### WHAT THE EXERCISE ASKS
What the task needs is the data below, written out verbatim.
----------------------------------------
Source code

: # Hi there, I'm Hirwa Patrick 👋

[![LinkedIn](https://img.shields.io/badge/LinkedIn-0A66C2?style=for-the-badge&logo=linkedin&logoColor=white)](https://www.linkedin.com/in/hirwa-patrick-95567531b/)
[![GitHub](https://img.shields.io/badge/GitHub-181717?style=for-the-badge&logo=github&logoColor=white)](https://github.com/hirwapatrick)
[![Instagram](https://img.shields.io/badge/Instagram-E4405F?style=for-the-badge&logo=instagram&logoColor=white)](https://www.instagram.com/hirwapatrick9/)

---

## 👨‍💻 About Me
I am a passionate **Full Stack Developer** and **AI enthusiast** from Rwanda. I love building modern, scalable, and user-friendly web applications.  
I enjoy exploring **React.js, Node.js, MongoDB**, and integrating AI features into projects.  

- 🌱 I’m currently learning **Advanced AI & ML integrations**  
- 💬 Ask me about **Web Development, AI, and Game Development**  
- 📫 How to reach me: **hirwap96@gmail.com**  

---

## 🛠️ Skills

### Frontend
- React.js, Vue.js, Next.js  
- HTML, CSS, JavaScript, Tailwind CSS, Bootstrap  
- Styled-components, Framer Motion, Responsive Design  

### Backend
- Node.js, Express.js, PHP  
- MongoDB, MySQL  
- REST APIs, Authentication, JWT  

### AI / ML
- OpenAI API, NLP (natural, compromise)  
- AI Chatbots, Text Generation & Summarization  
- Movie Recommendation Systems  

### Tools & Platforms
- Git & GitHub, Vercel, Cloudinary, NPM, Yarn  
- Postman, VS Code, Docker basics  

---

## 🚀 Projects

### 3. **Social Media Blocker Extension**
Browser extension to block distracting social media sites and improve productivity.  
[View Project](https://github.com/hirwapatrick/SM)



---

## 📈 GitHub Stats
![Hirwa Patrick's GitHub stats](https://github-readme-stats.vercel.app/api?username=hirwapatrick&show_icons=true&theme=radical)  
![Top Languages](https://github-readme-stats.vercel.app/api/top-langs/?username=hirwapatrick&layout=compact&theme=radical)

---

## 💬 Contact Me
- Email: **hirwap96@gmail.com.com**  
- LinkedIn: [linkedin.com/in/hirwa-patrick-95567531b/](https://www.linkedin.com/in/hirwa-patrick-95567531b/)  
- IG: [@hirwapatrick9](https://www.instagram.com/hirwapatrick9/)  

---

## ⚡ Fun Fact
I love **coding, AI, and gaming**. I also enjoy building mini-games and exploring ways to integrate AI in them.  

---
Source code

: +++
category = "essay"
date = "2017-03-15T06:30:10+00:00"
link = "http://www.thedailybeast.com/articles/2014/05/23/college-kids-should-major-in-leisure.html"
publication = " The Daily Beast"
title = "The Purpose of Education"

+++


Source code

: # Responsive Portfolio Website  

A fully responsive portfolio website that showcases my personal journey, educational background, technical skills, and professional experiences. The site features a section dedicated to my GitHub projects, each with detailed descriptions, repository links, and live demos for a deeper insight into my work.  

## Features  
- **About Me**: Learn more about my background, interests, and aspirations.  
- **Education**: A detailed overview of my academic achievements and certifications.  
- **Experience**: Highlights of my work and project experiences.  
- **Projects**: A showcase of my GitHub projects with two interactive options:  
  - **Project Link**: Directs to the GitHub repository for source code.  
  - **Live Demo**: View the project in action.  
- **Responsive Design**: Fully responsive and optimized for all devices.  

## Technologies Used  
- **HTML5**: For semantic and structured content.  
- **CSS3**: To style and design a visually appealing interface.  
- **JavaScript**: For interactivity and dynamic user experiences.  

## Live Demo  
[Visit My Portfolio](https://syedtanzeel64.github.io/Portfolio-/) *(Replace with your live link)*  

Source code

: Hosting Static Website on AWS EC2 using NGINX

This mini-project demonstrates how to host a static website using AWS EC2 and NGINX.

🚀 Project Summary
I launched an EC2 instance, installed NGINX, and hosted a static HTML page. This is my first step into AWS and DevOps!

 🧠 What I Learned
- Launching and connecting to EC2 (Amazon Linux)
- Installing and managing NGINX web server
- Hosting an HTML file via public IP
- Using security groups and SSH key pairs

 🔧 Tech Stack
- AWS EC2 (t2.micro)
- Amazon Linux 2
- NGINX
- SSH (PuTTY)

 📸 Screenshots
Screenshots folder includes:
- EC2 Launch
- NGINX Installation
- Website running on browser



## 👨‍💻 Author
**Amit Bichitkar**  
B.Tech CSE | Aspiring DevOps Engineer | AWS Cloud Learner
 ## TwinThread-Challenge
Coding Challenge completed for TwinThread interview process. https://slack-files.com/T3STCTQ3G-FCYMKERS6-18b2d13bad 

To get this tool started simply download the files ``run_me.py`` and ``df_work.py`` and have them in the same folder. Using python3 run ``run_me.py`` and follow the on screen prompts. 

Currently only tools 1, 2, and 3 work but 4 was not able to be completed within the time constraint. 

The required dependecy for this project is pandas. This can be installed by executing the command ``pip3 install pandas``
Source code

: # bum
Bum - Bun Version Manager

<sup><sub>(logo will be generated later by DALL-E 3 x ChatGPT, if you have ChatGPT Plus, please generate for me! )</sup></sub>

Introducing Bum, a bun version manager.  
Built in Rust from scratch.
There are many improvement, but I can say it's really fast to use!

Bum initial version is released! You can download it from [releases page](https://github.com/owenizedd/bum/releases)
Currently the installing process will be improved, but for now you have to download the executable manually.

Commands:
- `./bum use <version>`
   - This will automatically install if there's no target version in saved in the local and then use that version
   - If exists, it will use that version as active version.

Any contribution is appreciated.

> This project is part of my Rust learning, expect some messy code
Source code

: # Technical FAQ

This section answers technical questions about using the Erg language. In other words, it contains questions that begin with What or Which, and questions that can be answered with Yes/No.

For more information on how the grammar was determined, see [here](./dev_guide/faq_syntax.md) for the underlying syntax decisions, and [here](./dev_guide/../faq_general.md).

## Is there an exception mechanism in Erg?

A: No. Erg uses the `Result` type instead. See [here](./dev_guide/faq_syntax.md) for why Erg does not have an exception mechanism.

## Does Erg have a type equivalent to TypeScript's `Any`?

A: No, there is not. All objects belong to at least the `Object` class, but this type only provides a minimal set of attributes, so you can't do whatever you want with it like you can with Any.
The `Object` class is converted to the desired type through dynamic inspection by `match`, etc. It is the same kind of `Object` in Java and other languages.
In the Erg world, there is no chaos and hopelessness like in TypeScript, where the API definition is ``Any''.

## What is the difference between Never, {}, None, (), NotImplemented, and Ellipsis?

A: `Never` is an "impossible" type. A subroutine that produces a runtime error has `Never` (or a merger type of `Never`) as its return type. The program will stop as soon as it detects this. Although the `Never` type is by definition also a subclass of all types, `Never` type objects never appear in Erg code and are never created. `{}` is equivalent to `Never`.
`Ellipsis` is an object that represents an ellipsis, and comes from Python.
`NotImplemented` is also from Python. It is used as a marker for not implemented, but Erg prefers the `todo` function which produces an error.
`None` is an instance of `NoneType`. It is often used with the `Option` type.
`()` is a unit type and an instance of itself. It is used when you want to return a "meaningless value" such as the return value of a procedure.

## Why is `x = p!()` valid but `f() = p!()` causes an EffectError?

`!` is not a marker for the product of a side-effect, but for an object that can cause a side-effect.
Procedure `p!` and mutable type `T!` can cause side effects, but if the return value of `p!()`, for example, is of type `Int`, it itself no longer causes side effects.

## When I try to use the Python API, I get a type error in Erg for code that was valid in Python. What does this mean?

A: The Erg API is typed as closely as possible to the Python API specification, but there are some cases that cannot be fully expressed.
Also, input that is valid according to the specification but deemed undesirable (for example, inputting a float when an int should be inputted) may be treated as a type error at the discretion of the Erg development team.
----------------------------------------
### OUTPUT BELOW
Source code

: # Hi there, I'm Hirwa Patrick 👋

[![LinkedIn](https://img.shields.io/badge/LinkedIn-0A66C2?style=for-the-badge&logo=linkedin&logoColor=white)](https://www.linkedin.com/in/hirwa-patrick-95567531b/)
[![GitHub](https://img.shields.io/badge/GitHub-181717?style=for-the-badge&logo=github&logoColor=white)](https://github.com/hirwapatrick)
[![Instagram](https://img.shields.io/badge/Instagram-E4405F?style=for-the-badge&logo=instagram&logoColor=white)](https://www.instagram.com/hirwapatrick9/)

---

## 👨‍💻 About Me
I am a passionate **Full Stack Developer** and **AI enthusiast** from Rwanda. I love building modern, scalable, and user-friendly web applications.  
I enjoy exploring **React.js, Node.js, MongoDB**, and integrating AI features into projects.  

- 🌱 I’m currently learning **Advanced AI & ML integrations**  
- 💬 Ask me about **Web Development, AI, and Game Development**  
- 📫 How to reach me: **hirwap96@gmail.com**  

---

## 🛠️ Skills

### Frontend
- React.js, Vue.js, Next.js  
- HTML, CSS, JavaScript, Tailwind CSS, Bootstrap  
- Styled-components, Framer Motion, Responsive Design  

### Backend
- Node.js, Express.js, PHP  
- MongoDB, MySQL  
- REST APIs, Authentication, JWT  

### AI / ML
- OpenAI API, NLP (natural, compromise)  
- AI Chatbots, Text Generation & Summarization  
- Movie Recommendation Systems  

### Tools & Platforms
- Git & GitHub, Vercel, Cloudinary, NPM, Yarn  
- Postman, VS Code, Docker basics  

---

## 🚀 Projects

### 3. **Social Media Blocker Extension**
Browser extension to block distracting social media sites and improve productivity.  
[View Project](https://github.com/hirwapatrick/SM)



---

## 📈 GitHub Stats
![Hirwa Patrick's GitHub stats](https://github-readme-stats.vercel.app/api?username=hirwapatrick&show_icons=true&theme=radical)  
![Top Languages](https://github-readme-stats.vercel.app/api/top-langs/?username=hirwapatrick&layout=compact&theme=radical)

---

## 💬 Contact Me
- Email: **hirwap96@gmail.com.com**  
- LinkedIn: [linkedin.com/in/hirwa-patrick-95567531b/](https://www.linkedin.com/in/hirwa-patrick-95567531b/)  
- IG: [@hirwapatrick9](https://www.instagram.com/hirwapatrick9/)  

---

## ⚡ Fun Fact
I love **coding, AI, and gaming**. I also enjoy building mini-games and exploring ways to integrate AI in them.  

---
Source code

: +++
category = "essay"
date = "2017-03-15T06:30:10+00:00"
link = "http://www.thedailybeast.com/articles/2014/05/23/college-kids-should-major-in-leisure.html"
publication = " The Daily Beast"
title = "The Purpose of Education"

+++


Source code

: # Responsive Portfolio Website  

A fully responsive portfolio website that showcases my personal journey, educational background, technical skills, and professional experiences. The site features a section dedicated to my GitHub projects, each with detailed descriptions, repository links, and live demos for a deeper insight into my work.  

## Features  
- **About Me**: Learn more about my background, interests, and aspirations.  
- **Education**: A detailed overview of my academic achievements and certifications.  
- **Experience**: Highlights of my work and project experiences.  
- **Projects**: A showcase of my GitHub projects with two interactive options:  
  - **Project Link**: Directs to the GitHub repository for source code.  
  - **Live Demo**: View the project in action.  
- **Responsive Design**: Fully responsive and optimized for all devices.  

## Technologies Used  
- **HTML5**: For semantic and structured content.  
- **CSS3**: To style and design a visually appealing interface.  
- **JavaScript**: For interactivity and dynamic user experiences.  

## Live Demo  
[Visit My Portfolio](https://syedtanzeel64.github.io/Portfolio-/) *(Replace with your live link)*  

Source code

: Hosting Static Website on AWS EC2 using NGINX

This mini-project demonstrates how to host a static website using AWS EC2 and NGINX.

🚀 Project Summary
I launched an EC2 instance, installed NGINX, and hosted a static HTML page. This is my first step into AWS and DevOps!

 🧠 What I Learned
- Launching and connecting to EC2 (Amazon Linux)
- Installing and managing NGINX web server
- Hosting an HTML file via public IP
- Using security groups and SSH key pairs

 🔧 Tech Stack
- AWS EC2 (t2.micro)
- Amazon Linux 2
- NGINX
- SSH (PuTTY)

 📸 Screenshots
Screenshots folder includes:
- EC2 Launch
- NGINX Installation
- Website running on browser



## 👨‍💻 Author
**Amit Bichitkar**  
B.Tech CSE | Aspiring DevOps Engineer | AWS Cloud Learner
 ## TwinThread-Challenge
Coding Challenge completed for TwinThread interview process. https://slack-files.com/T3STCTQ3G-FCYMKERS6-18b2d13bad 

To get this tool started simply download the files ``run_me.py`` and ``df_work.py`` and have them in the same folder. Using python3 run ``run_me.py`` and follow the on screen prompts. 

Currently only tools 1, 2, and 3 work but 4 was not able to be completed within the time constraint. 

The required dependecy for this project is pandas. This can be installed by executing the command ``pip3 install pandas``
Source code

: # bum
Bum - Bun Version Manager

<sup><sub>(logo will be generated later by DALL-E 3 x ChatGPT, if you have ChatGPT Plus, please generate for me! )</sup></sub>

Introducing Bum, a bun version manager.  
Built in Rust from scratch.
There are many improvement, but I can say it's really fast to use!

Bum initial version is released! You can download it from [releases page](https://github.com/owenizedd/bum/releases)
Currently the installing process will be improved, but for now you have to download the executable manually.

Commands:
- `./bum use <version>`
   - This will automatically install if there's no target version in saved in the local and then use that version
   - If exists, it will use that version as active version.

Any contribution is appreciated.

> This project is part of my Rust learning, expect some messy code
Source code

: # Technical FAQ

This section answers technical questions about using the Erg language. In other words, it contains questions that begin with What or Which, and questions that can be answered with Yes/No.

For more information on how the grammar was determined, see [here](./dev_guide/faq_syntax.md) for the underlying syntax decisions, and [here](./dev_guide/../faq_general.md).

## Is there an exception mechanism in Erg?

A: No. Erg uses the `Result` type instead. See [here](./dev_guide/faq_syntax.md) for why Erg does not have an exception mechanism.

## Does Erg have a type equivalent to TypeScript's `Any`?

A: No, there is not. All objects belong to at least the `Object` class, but this type only provides a minimal set of attributes, so you can't do whatever you want with it like you can with Any.
The `Object` class is converted to the desired type through dynamic inspection by `match`, etc. It is the same kind of `Object` in Java and other languages.
In the Erg world, there is no chaos and hopelessness like in TypeScript, where the API definition is ``Any''.

## What is the difference between Never, {}, None, (), NotImplemented, and Ellipsis?

A: `Never` is an "impossible" type. A subroutine that produces a runtime error has `Never` (or a merger type of `Never`) as its return type. The program will stop as soon as it detects this. Although the `Never` type is by definition also a subclass of all types, `Never` type objects never appear in Erg code and are never created. `{}` is equivalent to `Never`.
`Ellipsis` is an object that represents an ellipsis, and comes from Python.
`NotImplemented` is also from Python. It is used as a marker for not implemented, but Erg prefers the `todo` function which produces an error.
`None` is an instance of `NoneType`. It is often used with the `Option` type.
`()` is a unit type and an instance of itself. It is used when you want to return a "meaningless value" such as the return value of a procedure.

## Why is `x = p!()` valid but `f() = p!()` causes an EffectError?

`!` is not a marker for the product of a side-effect, but for an object that can cause a side-effect.
Procedure `p!` and mutable type `T!` can cause side effects, but if the return value of `p!()`, for example, is of type `Int`, it itself no longer causes side effects.

## When I try to use the Python API, I get a type error in Erg for code that was valid in Python. What does this mean?

A: The Erg API is typed as closely as possible to the Python API specification, but there are some cases that cannot be fully expressed.
Also, input that is valid according to the specification but deemed undesirable (for example, inputting a float when an int should be inputted) may be treated as a type error at the discretion of the Erg development team.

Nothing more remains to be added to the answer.